I have been considering at length lately how the new initiative by the United States Conference of Catholic Bishops (USCCB) to address racism should unfold. As I have reflected on this and the current circumstances that face our country, I am convinced that the Church has an important and vital role to play in shaping our nation’s conversation about the topic. I also see this conversation as being important not just for the United States, but for the world.

 

Harmony among peoples is becoming more and more a concern of world civilizations as we see a myriad of tensions and conflicts which come from the interactions of different cultures, races, and religions.

 

The United States needs the Bishops to speak on racism, but the nation also needs the Bishops to not simply be another voice that add to the hermeneutics of power which pervades post-modern politics.

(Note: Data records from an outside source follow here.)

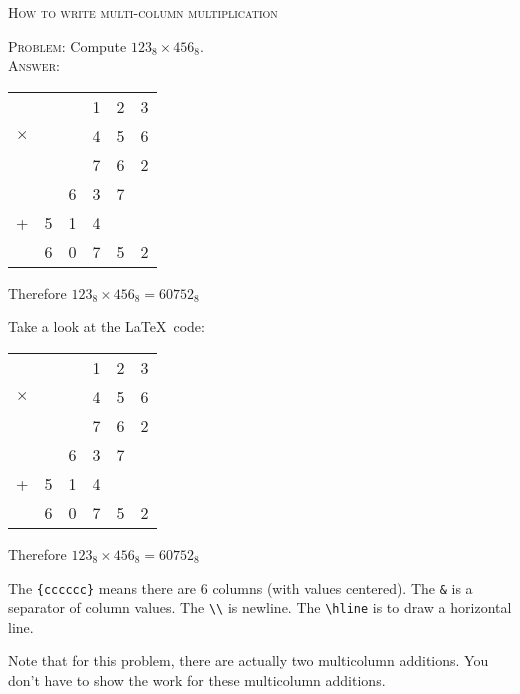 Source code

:         \textsc{How to write multi-column multiplication}

\textsc{Problem:} Compute $123_{8} \times 456_{8}$.
\\
\textsc{Answer:}\vspace{-2mm}
\begin{answerlong}
\begin{longtable}{cccccc}
         &   &   & 1 & 2 & 3 \\
$\times$ &   &   & 4 & 5 & 6 \\ \hline
         &   &   & 7 & 6 & 2 \\
         &   & 6 & 3 & 7 &   \\ 
  +      & 5 & 1 & 4 &   &   \\ \hline
         & 6 & 0 & 7 & 5 & 2 \\ \hline
\end{longtable}
Therefore $123_{8} \times 456_{8} = 60752_{8}$
\end{answerlong}

Take a look at the \LaTeX\ code:
\begin{console}[fontsize=\footnotesize]
\begin{longtable}{cccccc}
         &   &   & 1 & 2 & 3 \\
$\times$ &   &   & 4 & 5 & 6 \\ \hline
         &   &   & 7 & 6 & 2 \\
         &   & 6 & 3 & 7 &   \\ 
  +      & 5 & 1 & 4 &   &   \\ \hline
         & 6 & 0 & 7 & 5 & 2 \\ \hline
\end{longtable}
Therefore $123_{8} \times 456_{8} = 60752_{8}$
\end{console}
The \verb!{cccccc}! means there are 6 columns (with values centered).
The \verb!&! is a separator of column values.
The \verb!\\! is newline.
The \verb!\hline! is to draw a horizontal line.

Note that for this problem,
there are actually two multicolumn additions.
You don't have to show the work for these multicolumn additions.
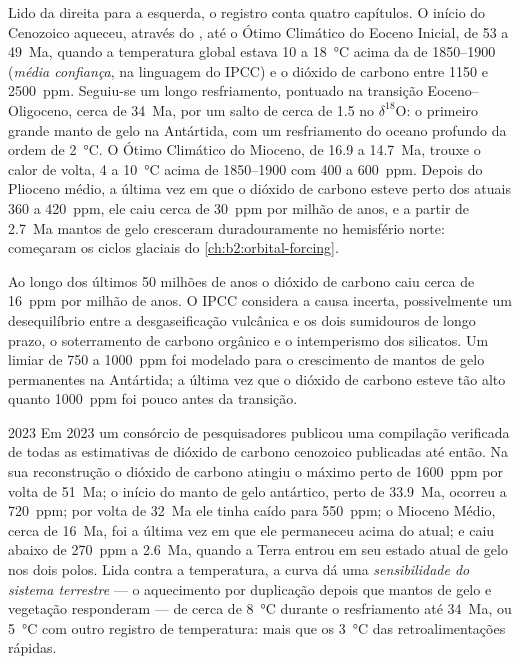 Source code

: Lido da direita para a esquerda, o registro conta quatro capítulos. O início do Cenozoico aqueceu, através do
, até o Ótimo Climático do Eoceno Inicial, de 53 a \qty{49}{Ma}, quando
a temperatura global estava 10 a \qty{18}{\celsius} acima da de 1850--1900 (\emph{média
confiança}, na linguagem do IPCC) e o dióxido de carbono entre 1150 e \qty{2500}{ppm}.
Seguiu-se um longo resfriamento, pontuado na transição Eoceno--Oligoceno, cerca de \qty{34}{Ma}, por um
salto de cerca de \qty{1.5}{\permil} no $\delta^{18}$O: o primeiro grande manto de gelo na Antártida, com um
resfriamento do oceano profundo da ordem de \qty{2}{\celsius}. O Ótimo Climático do Mioceno, de 16.9 a
\qty{14.7}{Ma}, trouxe o calor de volta, 4 a \qty{10}{\celsius} acima de 1850--1900 com 400 a
\qty{600}{ppm}. Depois do Plioceno médio, a última vez em que o dióxido de carbono esteve perto dos atuais 360 a
\qty{420}{ppm}, ele caiu cerca de \qty{30}{ppm} por milhão de anos, e a partir de \qty{2.7}{Ma} mantos de gelo
cresceram duradouramente no hemisfério norte: começaram os ciclos glaciais do \cref{ch:b2:orbital-forcing}.

Ao longo dos últimos 50 milhões de anos o dióxido de carbono caiu cerca de \qty{16}{ppm} por milhão de
anos. O IPCC considera a causa incerta, possivelmente um desequilíbrio entre a desgaseificação vulcânica e os
dois sumidouros de longo prazo, o soterramento de carbono orgânico e o intemperismo dos silicatos. Um limiar de 750 a
\qty{1000}{ppm} foi modelado para o crescimento de mantos de gelo permanentes na Antártida; a última vez que o
dióxido de carbono esteve tão alto quanto \qty{1000}{ppm} foi pouco antes da transição.

\begin{dated}{2023}
Em 2023 um consórcio de pesquisadores publicou uma compilação verificada de todas as estimativas de dióxido de carbono
cenozoico publicadas até então. Na sua reconstrução o dióxido de carbono atingiu o máximo perto de \qty{1600}{ppm} por volta de
\qty{51}{Ma}; o início do manto de gelo antártico, perto de \qty{33.9}{Ma}, ocorreu a \qty{720}{ppm}; por volta de
\qty{32}{Ma} ele tinha caído para \qty{550}{ppm}; o Mioceno Médio, cerca de \qty{16}{Ma}, foi a última
vez em que ele permaneceu acima do atual; e caiu abaixo de \qty{270}{ppm} a \qty{2.6}{Ma}, quando a Terra
entrou em seu estado atual de gelo nos dois polos. Lida contra a temperatura, a curva dá uma
\emph{sensibilidade do sistema terrestre} --- o aquecimento por duplicação depois que mantos de gelo e vegetação
responderam --- de cerca de \qty{8}{\celsius} durante o resfriamento até \qty{34}{Ma}, ou \qty{5}{\celsius}
com outro registro de temperatura: mais que os \qty{3}{\celsius} das retroalimentações rápidas.
\end{dated}

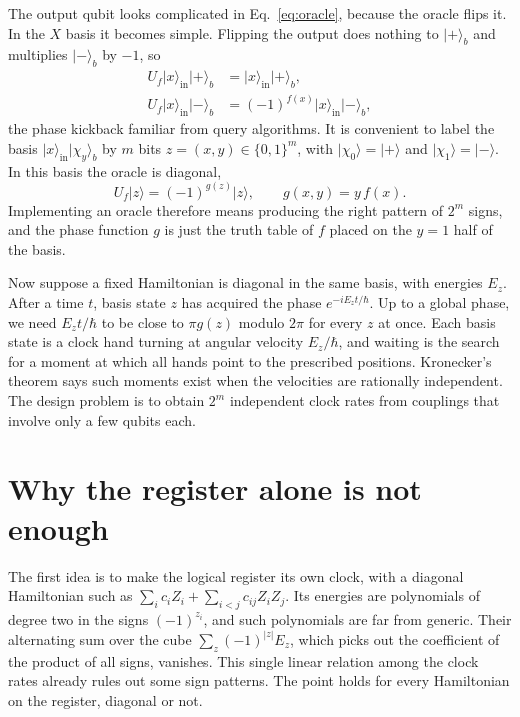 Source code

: \documentclass[11pt,a4paper]{article}
\newcommand{\ket}[1]{\lvert #1\rangle}
\begin{document}
The output qubit looks complicated in Eq.~\eqref{eq:oracle}, because the oracle flips it. In the $X$ basis it becomes simple. Flipping the output does nothing to $\ket+_b$ and multiplies $\ket-_b$ by $-1$, so
\begin{equation*}
\begin{aligned}
 U_f\ket{x}_{\mathrm{in}}\ket+_b&=\ket{x}_{\mathrm{in}}\ket+_b,\\
 U_f\ket{x}_{\mathrm{in}}\ket-_b&=(-1)^{f(x)}\ket{x}_{\mathrm{in}}\ket-_b ,
\end{aligned}
\end{equation*}
the phase kickback familiar from query algorithms. It is convenient to label the basis $\ket{x}_{\mathrm{in}}\ket{\chi_y}_b$ by $m$ bits $z=(x,y)\in\{0,1\}^m$, with $\ket{\chi_0}=\ket+$ and $\ket{\chi_1}=\ket-$. In this basis the oracle is diagonal,
\begin{equation}
 U_f\ket{z}=(-1)^{g(z)}\ket{z},\qquad g(x,y)=y\,f(x).
 \label{eq:signs}
\end{equation}
Implementing an oracle therefore means producing the right pattern of $2^m$ signs, and the phase function $g$ is just the truth table of $f$ placed on the $y=1$ half of the basis.

Now suppose a fixed Hamiltonian is diagonal in the same basis, with energies $E_z$. After a time $t$, basis state $z$ has acquired the phase $e^{-iE_zt/\hbar}$. Up to a global phase, we need $E_zt/\hbar$ to be close to $\pi g(z)$ modulo $2\pi$ for every $z$ at once. Each basis state is a clock hand turning at angular velocity $E_z/\hbar$, and waiting is the search for a moment at which all hands point to the prescribed positions. Kronecker's theorem says such moments exist when the velocities are rationally independent. The design problem is to obtain $2^m$ independent clock rates from couplings that involve only a few qubits each.

\section{Why the register alone is not enough}
\label{sec:aux}

The first idea is to make the logical register its own clock, with a diagonal Hamiltonian such as $\sum_ic_iZ_i+\sum_{i<j}c_{ij}Z_iZ_j$. Its energies are polynomials of degree two in the signs $(-1)^{z_i}$, and such polynomials are far from generic. Their alternating sum over the cube $\sum_z(-1)^{|z|}E_z$, which picks out the coefficient of the product of all signs, vanishes. This single linear relation among the clock rates already rules out some sign patterns. The point holds for every Hamiltonian on the register, diagonal or not.
\end{document}

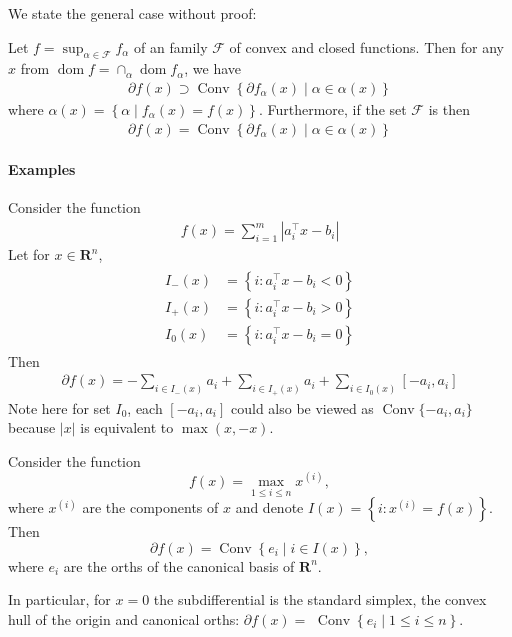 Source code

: \documentclass{article}
\newcommand{\Conv}{\operatorname{Conv}}
\newcommand{\dom}{\operatorname{dom}}
\begin{document}
We state the general case without proof:
\begin{lema}\label{lem:sup_convx_subg}
 Let $f=\sup _{\alpha \in \mathcal{F}} f_{\alpha}$ of an  family $\mathcal{F}$ of convex and closed functions. Then for any $x$ from $\dom  f=\cap_{\alpha} \dom f_{\alpha}$, we have
\begin{align*}
\partial f(x) \supset \operatorname{Conv}\left\{\partial f_{\alpha}(x) \mid \alpha \in \alpha(x)\right\}
\end{align*}
where $\alpha(x)=\left\{\alpha \mid f_{\alpha}(x)=f(x)\right\}$. Furthermore, if the set $\mathcal{F}$ is  then
\begin{align*}
\partial f(x)=\operatorname{Conv}\left\{\partial f_{\alpha}(x) \mid \alpha \in \alpha(x)\right\}
\end{align*}
\end{lema}
\paragraph{Examples}
\begin{exma}
Consider the function
\begin{align*}
f(x)=\sum_{i=1}^{m}\left|a_{i}^{\top}x-b_{i}\right|
\end{align*}
Let for $x \in \mathbf{R}^{n}$,
\begin{align*}
\begin{aligned}
I_{-}(x) &=\left\{i: a_{i}^{\top}x-b_{i}<0\right\} \\
I_{+}(x) &=\left\{i: a_{i}^{\top}x-b_{i}>0\right\} \\
I_{0}(x) &=\left\{i: a_{i}^{\top}x-b_{i}=0\right\}
\end{aligned}
\end{align*}
Then
\begin{align*}
\partial f(x)=-\sum_{i \in I_{-}(x)} a_{i}+\sum_{i \in I_{+}(x)} a_{i}+\sum_{i \in I_{0}(x)}\left[-a_{i}, a_{i}\right]
\end{align*}
Note here for set $I_{0}$, each $[-a_{i}, a_{i}]$ could also be viewed as $\Conv \{-a_{i}, a_{i}\}$ because $|x|$ is equivalent to $\max(x,-x)$.
\end{exma}
\begin{exma}
Consider the function $$f(x)=\max _{1 \leq i \leq n} x^{(i)},$$ where $x^{(i)}$ are the components of $x$ and denote $I(x)=\left\{i: x^{(i)}=f(x)\right\} .$ Then $$\partial f(x)=\operatorname{Conv}\left\{e_{i} \mid i \in I(x)\right\},$$ where $e_{i}$ are the orths of the canonical basis of $\mathbf{R}^{n}$. 

In particular, for $x=0$ the subdifferential is the standard simplex, the convex hull of the origin and canonical orths: $\partial f(x)=$ $\operatorname{Conv}\left\{e_{i} \mid 1 \leq i \leq n\right\}$.
\end{exma}
\end{document}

By this, I mean that within American society as a whole, both right and left wings, the main thrust of political discourse is to establish one’s power over and against that of another.

 

The hermeneutics of power plays out within a culture in which power is treated almost as a limited resource. Another’s claim on power necessarily becomes a limiting of my personal power. As one group ascends, another must necessarily descend.

 

There is an economic principle that the wealth of one person or group must always come at the expense of another group. In terms of economics, this is called a zero-sum view of wealth distribution. We can almost see that same dynamic playing out in how both white supremacists and their natural opponents view both economic and political capital.

 

The goal is always the acquisition of power by “any means necessary,” as the political activist Malcolm X would express it, in order to acquire control at the expense of another.  

 

Such a hermeneutics of power is at the very heart of injustice, persecutions, and the violence which plagues the human condition because it perpetuates cycles of repression and suspicion. It is at the heart of disharmony of human civilization because it is ultimately rooted in a deeper spiritual reality, and that is original sin and the sin of the fallen angels.

 

Satan fell from God’s favor precisely because he wished to grasp at power over and against the demand of sacrificial love which is the central demand of God’s justice. The irrational nature of his fall is expressed ever so well by the poet John Milton who puts the following words in his mouth, “It is better to rule in hell than to serve in heaven.”

 

In our modern context we can almost hear each side express, “It is better for my side to rule in a perpetual state of violence than to serve…” You get the idea.

 

In addition, Adam and Eve grasped after the fruit of mystical union, but precisely by means of their own effort. The Church Fathers would say that their sin was not that they sought to be like God, but that they sought to be like God without God. They sought their transformation by means of power as opposed to sacrificial love and filial obedience.

 

Within this context, the antidote to racism is not “power redistribution” or sensitivity training, but rather foundational principles found within Christianity that have a universal quality to them.

 

In place of the hermeneutics of power, we offer a hermeneutics of sacrificial love, of friendship, and a culture of mercy and forgiveness. As a opposed to cycles of violence and worldly attempts at creating justice, we offer the path to liberation found through forgiveness and communion. All of this is grounded on the ever present notion of conversion, that my first step is to examine my faults and weaknesses under the scrutiny of natural and divine law.

 

I think we need documents, conferences, and other means of forming hearts that build a hermeneutics of trust and friendship.

 

I offer these reflections for the considerations of the Bishops as they brainstorm how to move forward.